But none of that can be detected in this story–indeed, in any of the Torch stories that Kirby drew whose scripts are credited in the books to Larry Lieber. Whose work do they sound like? Larry Lieber’s. Comparing them to contemporaneous stories that Larry scripted over his own pencils or those of others makes it clear that the approach and syntax is similar.

So at this point, I lean on Occam’s Razor: if Lieber claims that he wrote his stories for Kirby full script and Jack lettered copy on the pages, then the natural conclusion is that he took that copy from Lieber’s full script, roughing it in first before doing his tight drawing in the manner that had become second nature to him. He certainly may have taken liberties along the way–Simon and Kirby were known to do that any time a script was given to them by whatever publisher they were working on, and the same is reportedly true for Jack’s work at DC on Green Arrow and other features in the late 1950s. And Kirby definitely brought his visual A-game to the spectacle of this story. But I don’t believe that only Jack Kirby could have come up with “invaders from a next-door dimension sink houses to prevent their discovery.” If anything, that does sound like a Stan Lee plot–one for any number of the short 5-page mystery/suspense stories that he’d been overseeing for years.
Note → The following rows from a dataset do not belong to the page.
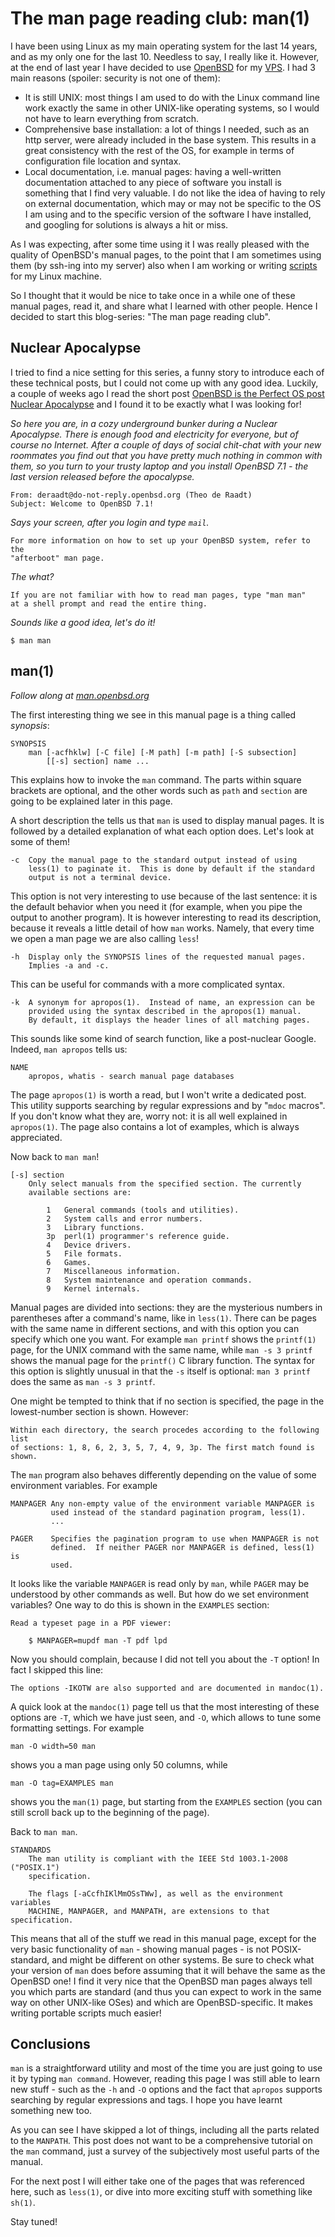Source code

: # The man page reading club: man(1)

I have been using Linux as my main operating system for the
last 14 years, and as my only one for the last 10. Needless
to say, I really like it. However, at the end of last year I
have decided to use [OpenBSD](https://www.openbsd.org/) for my
[VPS](https://en.wikipedia.org/wiki/Virtual_private_server). I had 3
main reasons (spoiler: security is not one of them):

* It is still UNIX: most things I am used to do with the Linux command
  line work exactly the same in other UNIX-like operating systems, so
  I would not have to learn everything from scratch.
* Comprehensive base installation: a lot of things I needed,
  such as an http server, were already included in the base system.
  This results in a great consistency with the rest of the OS,
  for example in terms of configuration file location and syntax.
* Local documentation, i.e. manual pages: having a well-written documentation
  attached to any piece of software you install is something that I find
  very valuable. I do not like the idea of having to rely on external
  documentation, which may or may not be specific to the OS I am using
  and to the specific version of the software I have installed, and
  googling for solutions is always a hit or miss.

As I was expecting, after some time using it I was really pleased with
the quality of OpenBSD's manual pages, to the point that I am sometimes
using them (by ssh-ing into my server) also when I am working or writing
[scripts](https://git.tronto.net/scripts) for my Linux machine.

So I thought that it would be nice to take once in a while one of these
manual pages, read it, and share what I learned with other people.
Hence I decided to start this blog-series: "The man page reading club".

## Nuclear Apocalypse

I tried to find a nice setting for this series, a funny story to introduce
each of these technical posts, but I could not come up with any good idea.
Luckily, a couple of weeks ago I read the short post
[OpenBSD is the Perfect OS post Nuclear Apocalypse](https://confuzeus.com/shorts/openbsd-nuclear-apocalypse/)
and I found it to be exactly what I was looking for!

*So here you are, in a cozy underground bunker during a Nuclear
Apocalypse. There is enough food and electricity for everyone, but
of course no Internet. After a couple of days of social chit-chat
with your new roommates you find out that you have pretty much
nothing in common with them, so you turn to your trusty laptop and
you install OpenBSD 7.1 - the last version released before the apocalypse.*

```
From: deraadt@do-not-reply.openbsd.org (Theo de Raadt)
Subject: Welcome to OpenBSD 7.1!
```

*Says your screen, after you login and type `mail`.*

```
For more information on how to set up your OpenBSD system, refer to the
"afterboot" man page.
```

*The what?*

```
If you are not familiar with how to read man pages, type "man man"
at a shell prompt and read the entire thing.
```

*Sounds like a good idea, let's do it!*

```
$ man man
```

## man(1)

*Follow along at [man.openbsd.org](https://man.openbsd.org/OpenBSD-7.1/man)*

The first interesting thing we see in this manual page is a thing called
*synopsis*:

```
SYNOPSIS
	man [-acfhklw] [-C file] [-M path] [-m path] [-S subsection]
	    [[-s] section] name ...
```

This explains how to invoke the `man` command. The parts within square brackets
are optional, and the other words such as `path` and `section` are going to be
explained later in this page.

A short description the tells us that `man` is used to display manual pages.
It is followed by a detailed explanation of what each option does.
Let's look at some of them!

```
-c	Copy the manual page to the standard output instead of using
	less(1) to paginate it.  This is done by default if the standard
	output is not a terminal device.
```
This option is not very interesting to use because of the last sentence:
it is the default behavior when you need it (for example, when you pipe
the output to another program). It is however interesting to read its
description, because it reveals a little detail of how `man` works.
Namely, that every time we open a man page we are also calling `less`!

```
-h	Display only the SYNOPSIS lines of the requested manual pages.
	Implies -a and -c.
```

This can be useful for commands with a more complicated syntax.

```
-k	A synonym for apropos(1).  Instead of name, an expression can be
	provided using the syntax described in the apropos(1) manual.
	By default, it displays the header lines of all matching pages.
```

This sounds like some kind of search function, like a post-nuclear Google.
Indeed, `man apropos` tells us:

```
NAME
	apropos, whatis - search manual page databases
```

The page `apropos(1)` is worth a read, but I won't write a dedicated post.
This utility supports searching by regular expressions and by "`mdoc` macros".
If you don't know what they are, worry not: it is all well explained in
`apropos(1)`. The page also contains a lot of examples, which is always
appreciated.

Now back to `man man`!

```
[-s] section
	Only select manuals from the specified section. The currently
	available sections are:

		1	General commands (tools and utilities).
		2	System calls and error numbers.
		3	Library functions.
		3p	perl(1) programmer's reference guide.
		4	Device drivers.
		5	File formats.
		6	Games.
		7	Miscellaneous information.
		8	System maintenance and operation commands.
		9	Kernel internals.
```
Manual pages are divided into sections: they are the mysterious numbers in
parentheses after a command's name, like in `less(1)`. There can be pages
with the same name in different sections, and with this option you can specify
which one you want. For example `man printf` shows the `printf(1)` page, for
the UNIX command with the same name, while `man -s 3 printf` shows the manual
page for the `printf()` C library function. The syntax for this option is
slightly unusual in that the `-s` itself is optional: `man 3 printf` does
the same as `man -s 3 printf`.

One might be tempted to think that if no section is specified, the page in the
lowest-number section is shown. However:

```
Within each directory, the search procedes according to the following list
of sections: 1, 8, 6, 2, 3, 5, 7, 4, 9, 3p. The first match found is shown.
```

The `man` program also behaves differently depending on the value of
some environment variables. For example

```
MANPAGER Any non-empty value of the environment variable MANPAGER is
         used instead of the standard pagination program, less(1).
         ...

PAGER    Specifies the pagination program to use when MANPAGER is not
         defined.  If neither PAGER nor MANPAGER is defined, less(1) is
         used.
```

It looks like the variable `MANPAGER` is read only by `man`, while `PAGER`
may be understood by other commands as well. But how do we set environment
variables? One way to do this is shown in the `EXAMPLES` section:

```
Read a typeset page in a PDF viewer:

	$ MANPAGER=mupdf man -T pdf lpd
```

Now you should complain, because I did not tell you about the `-T` option!
In fact I skipped this line:

```
The options -IKOTW are also supported and are documented in mandoc(1).
```

A quick look at the `mandoc(1)` page tell us that
the most interesting of these options are `-T`, which we have just seen,
and `-O`, which allows to tune some formatting settings. For example
```
man -O width=50 man
```
shows you a man page using only 50 columns, while
```
man -O tag=EXAMPLES man
```
shows you the `man(1)` page, but starting from the `EXAMPLES` section
(you can still scroll back up to the beginning of the page).

Back to `man man`.

```
STANDARDS
	The man utility is compliant with the IEEE Std 1003.1-2008 ("POSIX.1")
	specification.

	The flags [-aCcfhIKlMmOSsTWw], as well as the environment variables
	MACHINE, MANPAGER, and MANPATH, are extensions to that specification.
```

This means that all of the stuff we read in this manual page, except for the
very basic functionality of `man` - showing manual pages - is not
POSIX-standard, and might be different on other systems. Be sure to check
what your version of `man` does before assuming that it will behave the same
as the OpenBSD one!
I find it very nice that the OpenBSD man pages always tell you which parts
are standard (and thus you can expect to work in the same way on other
UNIX-like OSes) and which are OpenBSD-specific. It makes writing
portable scripts much easier!

## Conclusions

`man` is a straightforward utility and most of the time you are just going
to use it by typing `man command`. However, reading this page I was still
able to learn new stuff - such as the `-h` and `-O` options and the fact
that `apropos` supports searching by regular expressions and tags.
I hope you have learnt something new too.

As you can see I have skipped a lot of things, including all the parts
related to the `MANPATH`. This post does not want to
be a comprehensive tutorial on the `man` command, just a
survey of the subjectively most useful parts of the manual.

For the next post I will either take one of the pages that was referenced
here, such as `less(1)`, or dive into more exciting stuff with something
like `sh(1)`.

Stay tuned!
But all that said, I don’t know for certain. I can’t 100% rule out even for myself that Kirby may have written this story as well as illustrated it. I just don’t believe the evidence that I see proves that out. And I certainly don’t believe that Lee miscredited this story so he could somehow himself pocket the scripting cash that rightfully belonged either to Jack or to Larry. None of these people were cartoonish super-villains, in 1962 especially they were all working men who were trying to put food on the table and to provide for their families. Nobody back then thought for an instant that anybody would give a whit about this stuff more than sixty years later.

41 thoughts on “Lee & Kirby: The Provenance of STRANGE TALES #103

  1. “…destroyed Kirby’s work due to his abiding and long-lasting jealousy of the King. To make Kirby the hero, they need Lee to be the villain.”

    With respect, I believe this is the most misleading and recurring argument that occurs if anyone defends Kirby- who thinks Stan Lee was “jealous”- the point was receiving the plotter’s pay, plain and simple. It wasn’t anything emotional such as jealousy, it was motivated by professional ambition and surely Lee wanted to keep Kirby happy as he was the main generator of stories and content.

    No one needs to “make” Kirby OR Lee anything than what they were. Applying terms like hero and villain shows a dramatization that is not necessary, and complicates something that is simple to understand. Stan Lee deserves a lot of credit; we don’t have what we have today without his curating and cultivating. Again, the point that people miss is that Stan gets credit for what he DIDN’T do and it continues to be enabled.

    As for Kirby’s contributions, his story notes in the margins and above the panels… yeah, that’s significant evidence. No need to vilify anybody.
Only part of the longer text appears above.